The pallid light of the waning moon allowed her to make out the perfect cone of sand that had covered it—as if the house had been a tiny model at the bottom of an hourglass. India had seen such a figure in a museum of
curiosa
in the Catskills. The turrets over the verandah stuck out on the far side, the tops of the second floor gables were visible, and the third floor with the window of Odessa’s room were still uncovered. But everything else, including all the doors and first-floor windows, had been neatly, malevolently, expeditiously inhumed.
It was no dune that had enveloped the Savage house, for dunes are irregular things shaped by wind and tide; and this was a cold geometric figure that had chosen to manifest itself in the same space occupied by the Savage house. Its circumference precisely intersected the four corners of the building. The peak of the cone was invisible but was obviously set somewhere on the third floor: as if all these hundreds of tons of sand had spilled out from another dimension of space and through a single point in the air above Odessa’s bed.

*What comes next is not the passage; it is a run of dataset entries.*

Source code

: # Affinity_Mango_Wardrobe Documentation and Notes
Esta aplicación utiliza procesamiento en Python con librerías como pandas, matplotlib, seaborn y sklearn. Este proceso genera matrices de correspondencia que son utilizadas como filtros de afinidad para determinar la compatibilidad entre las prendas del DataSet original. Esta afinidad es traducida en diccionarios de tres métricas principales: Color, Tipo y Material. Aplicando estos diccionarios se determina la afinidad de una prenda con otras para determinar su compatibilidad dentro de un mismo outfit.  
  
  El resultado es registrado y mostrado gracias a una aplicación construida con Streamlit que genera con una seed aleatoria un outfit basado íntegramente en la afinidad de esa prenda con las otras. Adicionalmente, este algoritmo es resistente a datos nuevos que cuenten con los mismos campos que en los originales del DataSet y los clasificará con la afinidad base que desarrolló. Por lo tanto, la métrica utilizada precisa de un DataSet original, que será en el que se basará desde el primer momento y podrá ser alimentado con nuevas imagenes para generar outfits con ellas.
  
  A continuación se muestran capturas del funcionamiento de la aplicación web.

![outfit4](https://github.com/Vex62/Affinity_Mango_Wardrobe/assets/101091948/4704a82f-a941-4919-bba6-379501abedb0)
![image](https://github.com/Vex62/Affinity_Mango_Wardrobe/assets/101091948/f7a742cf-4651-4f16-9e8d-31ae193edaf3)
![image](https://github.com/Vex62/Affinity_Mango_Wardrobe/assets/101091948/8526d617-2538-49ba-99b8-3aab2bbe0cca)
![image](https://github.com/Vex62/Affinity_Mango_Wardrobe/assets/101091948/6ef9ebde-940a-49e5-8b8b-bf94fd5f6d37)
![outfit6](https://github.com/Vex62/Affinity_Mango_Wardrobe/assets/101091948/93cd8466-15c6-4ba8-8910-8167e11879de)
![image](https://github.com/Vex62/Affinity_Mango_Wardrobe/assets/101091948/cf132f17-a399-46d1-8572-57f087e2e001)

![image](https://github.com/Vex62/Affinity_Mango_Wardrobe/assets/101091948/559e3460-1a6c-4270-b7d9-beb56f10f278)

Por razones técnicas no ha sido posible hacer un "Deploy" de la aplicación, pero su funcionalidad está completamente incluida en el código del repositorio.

“So that’s what they wanted,” India said in a whisper to herself, “all the time what they wanted was Dauphin’s house. Well, now they’ve got it! I just wish I had my camera . . .”
India cautiously opened the back door, pushed on the screen, and then stood on the back steps of the house. She peered into the blackness, hoping to find Odessa. Seeing no one, hearing nothing, she walked out into the yard, nearer to the Savage house. Now she could see that the cone of sand was still growing, most quickly where the sand spilled through the open windows of the house. Loose grains—millions altogether—tumbled silently from the top all the way down to the base.